BEGIN Dataset excerpts

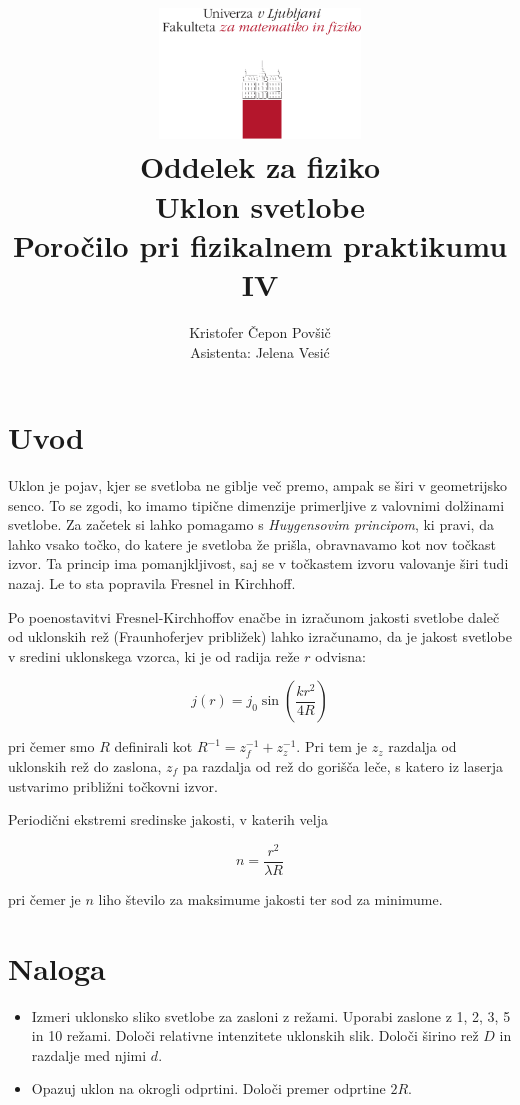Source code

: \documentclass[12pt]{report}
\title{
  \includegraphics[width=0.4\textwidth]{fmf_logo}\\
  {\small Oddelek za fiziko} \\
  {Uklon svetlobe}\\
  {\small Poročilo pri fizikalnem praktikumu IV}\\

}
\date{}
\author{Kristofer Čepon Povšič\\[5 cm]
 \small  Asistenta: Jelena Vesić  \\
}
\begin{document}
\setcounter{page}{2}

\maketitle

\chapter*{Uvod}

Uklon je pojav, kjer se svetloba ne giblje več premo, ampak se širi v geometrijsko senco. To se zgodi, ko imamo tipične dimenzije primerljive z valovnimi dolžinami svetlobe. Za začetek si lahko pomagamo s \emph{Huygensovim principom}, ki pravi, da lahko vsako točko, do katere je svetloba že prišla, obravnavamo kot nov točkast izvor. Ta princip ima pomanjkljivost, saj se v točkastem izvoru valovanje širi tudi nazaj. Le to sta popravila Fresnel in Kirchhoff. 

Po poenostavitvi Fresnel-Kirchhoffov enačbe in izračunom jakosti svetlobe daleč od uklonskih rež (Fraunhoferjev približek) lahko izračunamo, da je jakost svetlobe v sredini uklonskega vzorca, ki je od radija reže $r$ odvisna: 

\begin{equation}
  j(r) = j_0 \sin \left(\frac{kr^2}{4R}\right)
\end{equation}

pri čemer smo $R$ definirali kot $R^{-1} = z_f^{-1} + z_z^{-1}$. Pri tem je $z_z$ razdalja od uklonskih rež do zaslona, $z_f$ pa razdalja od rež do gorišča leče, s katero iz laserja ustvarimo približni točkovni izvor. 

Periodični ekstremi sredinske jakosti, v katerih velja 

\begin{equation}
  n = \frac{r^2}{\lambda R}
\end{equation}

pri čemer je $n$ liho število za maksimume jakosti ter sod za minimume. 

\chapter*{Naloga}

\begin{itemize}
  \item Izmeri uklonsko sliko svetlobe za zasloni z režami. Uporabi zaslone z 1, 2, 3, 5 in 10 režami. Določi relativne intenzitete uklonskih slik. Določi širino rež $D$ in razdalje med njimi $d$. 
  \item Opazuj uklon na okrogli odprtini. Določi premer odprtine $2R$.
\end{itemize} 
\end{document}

END Dataset excerpts
BEGIN Dataset excerpts

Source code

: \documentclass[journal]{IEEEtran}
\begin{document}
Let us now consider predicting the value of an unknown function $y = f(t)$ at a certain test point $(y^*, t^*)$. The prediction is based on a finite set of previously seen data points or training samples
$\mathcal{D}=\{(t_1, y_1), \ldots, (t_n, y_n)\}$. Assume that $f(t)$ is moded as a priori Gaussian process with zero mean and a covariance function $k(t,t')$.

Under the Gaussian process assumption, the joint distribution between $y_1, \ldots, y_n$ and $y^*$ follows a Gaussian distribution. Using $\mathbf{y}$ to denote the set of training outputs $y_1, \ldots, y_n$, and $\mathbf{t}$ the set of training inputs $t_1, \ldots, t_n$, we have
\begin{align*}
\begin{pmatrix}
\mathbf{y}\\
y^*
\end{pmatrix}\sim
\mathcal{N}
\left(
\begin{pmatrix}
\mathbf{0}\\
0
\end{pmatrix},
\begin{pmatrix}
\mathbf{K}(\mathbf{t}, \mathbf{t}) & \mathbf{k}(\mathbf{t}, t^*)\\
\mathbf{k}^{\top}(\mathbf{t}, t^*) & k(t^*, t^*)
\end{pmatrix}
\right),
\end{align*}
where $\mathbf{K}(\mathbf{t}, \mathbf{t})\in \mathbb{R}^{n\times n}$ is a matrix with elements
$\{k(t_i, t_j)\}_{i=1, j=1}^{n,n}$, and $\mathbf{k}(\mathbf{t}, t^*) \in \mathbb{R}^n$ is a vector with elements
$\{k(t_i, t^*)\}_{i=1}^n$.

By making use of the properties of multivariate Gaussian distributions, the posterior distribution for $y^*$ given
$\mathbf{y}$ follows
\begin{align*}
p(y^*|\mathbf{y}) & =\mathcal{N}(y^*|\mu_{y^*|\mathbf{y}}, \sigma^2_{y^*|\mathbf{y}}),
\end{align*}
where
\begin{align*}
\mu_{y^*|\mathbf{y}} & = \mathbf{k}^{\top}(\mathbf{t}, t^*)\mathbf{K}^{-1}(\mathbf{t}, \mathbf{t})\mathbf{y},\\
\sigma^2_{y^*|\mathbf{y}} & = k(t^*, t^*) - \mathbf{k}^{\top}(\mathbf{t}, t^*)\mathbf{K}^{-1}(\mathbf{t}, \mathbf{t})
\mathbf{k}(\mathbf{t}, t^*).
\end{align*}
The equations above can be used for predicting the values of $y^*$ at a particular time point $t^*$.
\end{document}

END Dataset excerpts

__Your goal__: Only lines holding the string "distribution" are wanted; gather each one from the entries above.

__Task response__:
Under the Gaussian process assumption, the joint distribution between $y_1, \ldots, y_n$ and $y^*$ follows a Gaussian distribution. Using $\mathbf{y}$ to denote the set of training outputs $y_1, \ldots, y_n$, and $\mathbf{t}$ the set of training inputs $t_1, \ldots, t_n$, we have
By making use of the properties of multivariate Gaussian distributions, the posterior distribution for $y^*$ given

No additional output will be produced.